Can integrated care improve quality?
Important components for improving healthcare delivery include delivering best practice and minimising variation.
The introduction of multidisciplinary integrated care pathways has been shown to lead to better interprofessional working.31 Given the relationship between resource utilisation and quality, an integrated approach has forced systems like the US Veterans Health Administration to focus on costs and to understand the value of the interventions they are providing. This facilitates service redesign by helping all the component organisations acknowledge the consequences of their actions on upstream and downstream activities. If they are unable to work with capitated budgets, the use of prime contractor and subcontractor models forces organisations to learn about their costs. Coupled with capitation, the use of outcomes-based commissioning represents a potential lever for innovation, as well as quality improvement or cost reduction. Outcomes-based commissioning also provides an opportunity for patients to define what is important for them and to have this taken into account in the delivery of their care.

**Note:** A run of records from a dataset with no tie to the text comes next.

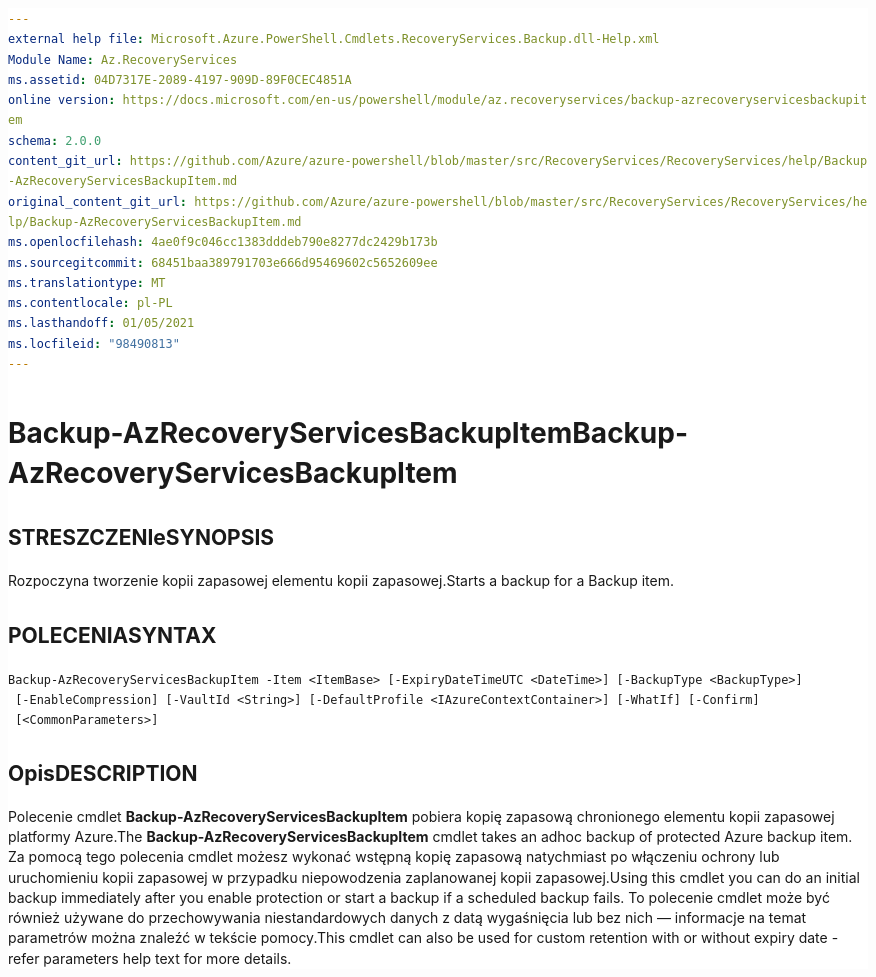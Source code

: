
 ```yaml
---
external help file: Microsoft.Azure.PowerShell.Cmdlets.RecoveryServices.Backup.dll-Help.xml
Module Name: Az.RecoveryServices
ms.assetid: 04D7317E-2089-4197-909D-89F0CEC4851A
online version: https://docs.microsoft.com/en-us/powershell/module/az.recoveryservices/backup-azrecoveryservicesbackupitem
schema: 2.0.0
content_git_url: https://github.com/Azure/azure-powershell/blob/master/src/RecoveryServices/RecoveryServices/help/Backup-AzRecoveryServicesBackupItem.md
original_content_git_url: https://github.com/Azure/azure-powershell/blob/master/src/RecoveryServices/RecoveryServices/help/Backup-AzRecoveryServicesBackupItem.md
ms.openlocfilehash: 4ae0f9c046cc1383dddeb790e8277dc2429b173b
ms.sourcegitcommit: 68451baa389791703e666d95469602c5652609ee
ms.translationtype: MT
ms.contentlocale: pl-PL
ms.lasthandoff: 01/05/2021
ms.locfileid: "98490813"
---
```

# <span data-ttu-id="b368a-101">Backup-AzRecoveryServicesBackupItem</span><span class="sxs-lookup"><span data-stu-id="b368a-101">Backup-AzRecoveryServicesBackupItem</span></span>

## <span data-ttu-id="b368a-102">STRESZCZENIe</span><span class="sxs-lookup"><span data-stu-id="b368a-102">SYNOPSIS</span></span>

<span data-ttu-id="b368a-103">Rozpoczyna tworzenie kopii zapasowej elementu kopii zapasowej.</span><span class="sxs-lookup"><span data-stu-id="b368a-103">Starts a backup for a Backup item.</span></span>

## <span data-ttu-id="b368a-104">POLECENIA</span><span class="sxs-lookup"><span data-stu-id="b368a-104">SYNTAX</span></span>

```
Backup-AzRecoveryServicesBackupItem -Item <ItemBase> [-ExpiryDateTimeUTC <DateTime>] [-BackupType <BackupType>]
 [-EnableCompression] [-VaultId <String>] [-DefaultProfile <IAzureContextContainer>] [-WhatIf] [-Confirm]
 [<CommonParameters>]
```

## <span data-ttu-id="b368a-105">Opis</span><span class="sxs-lookup"><span data-stu-id="b368a-105">DESCRIPTION</span></span>

<span data-ttu-id="b368a-106">Polecenie cmdlet **Backup-AzRecoveryServicesBackupItem** pobiera kopię zapasową chronionego elementu kopii zapasowej platformy Azure.</span><span class="sxs-lookup"><span data-stu-id="b368a-106">The **Backup-AzRecoveryServicesBackupItem** cmdlet takes an adhoc backup of protected Azure backup item.</span></span> <span data-ttu-id="b368a-107">Za pomocą tego polecenia cmdlet możesz wykonać wstępną kopię zapasową natychmiast po włączeniu ochrony lub uruchomieniu kopii zapasowej w przypadku niepowodzenia zaplanowanej kopii zapasowej.</span><span class="sxs-lookup"><span data-stu-id="b368a-107">Using this cmdlet you can do an initial backup immediately after you enable protection or start a backup if a scheduled backup fails.</span></span> <span data-ttu-id="b368a-108">To polecenie cmdlet może być również używane do przechowywania niestandardowych danych z datą wygaśnięcia lub bez nich — informacje na temat parametrów można znaleźć w tekście pomocy.</span><span class="sxs-lookup"><span data-stu-id="b368a-108">This cmdlet can also be used for custom retention with or without expiry date - refer parameters help text for more details.</span></span>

Commissioning by outcomes encourages organisations to look at labour division and the reallocation of tasks. Low- to middle-income countries are ruthless in this regard, as they do not have the luxury of having large numbers of medical professionals; tasks that can be delivered by someone other than a doctor are reallocated; for example, the Mexican Medical Home, is a telephone hotline service that provides tiered levels of medical advice for extremely low costs.32 The reporting of outcomes in an integrated healthcare system further drives improvement by removing information asymmetries and enabling patients to have truly informed choice. The publication of outcomes also acts as a powerful incentive for clinicians to change practice and allows regulators to have a clearer idea when providers maybe edging into failure.
What is the potential impact of integrated care on the wider population?
Health is made up of a number of determinants, of which direct healthcare comprises only some 10% of the overall impact.32 Integrated care organisations can be incentivised to focus upon the wider determinants of health, such as behavioural changes, and look towards a long-term strategy for improving wellbeing rather than treating illness. Integrated care across populations can represent an opportunity to align health, social welfare and education in improving the wellbeing of the population. Patients can be encouraged to take ownership of their own care and health and there can be system alignment in nudging people to maintain their wellbeing.33
Integrated care: looking to the future
Given the unprecedented financial challenges facing the NHS, integrated care is increasingly being seen as a powerful lever to improve outcomes and reduce costs. There is equivocal evidence to support its economic benefits, but this does not mean it is not a worthwhile endeavour and may represent a philosophy of change that binds all care providers across the value chain. It can facilitate care pathways and align players to be centred upon the patient rather than themselves. There is potential for it to influence outcomes at patient, organisational and population levels.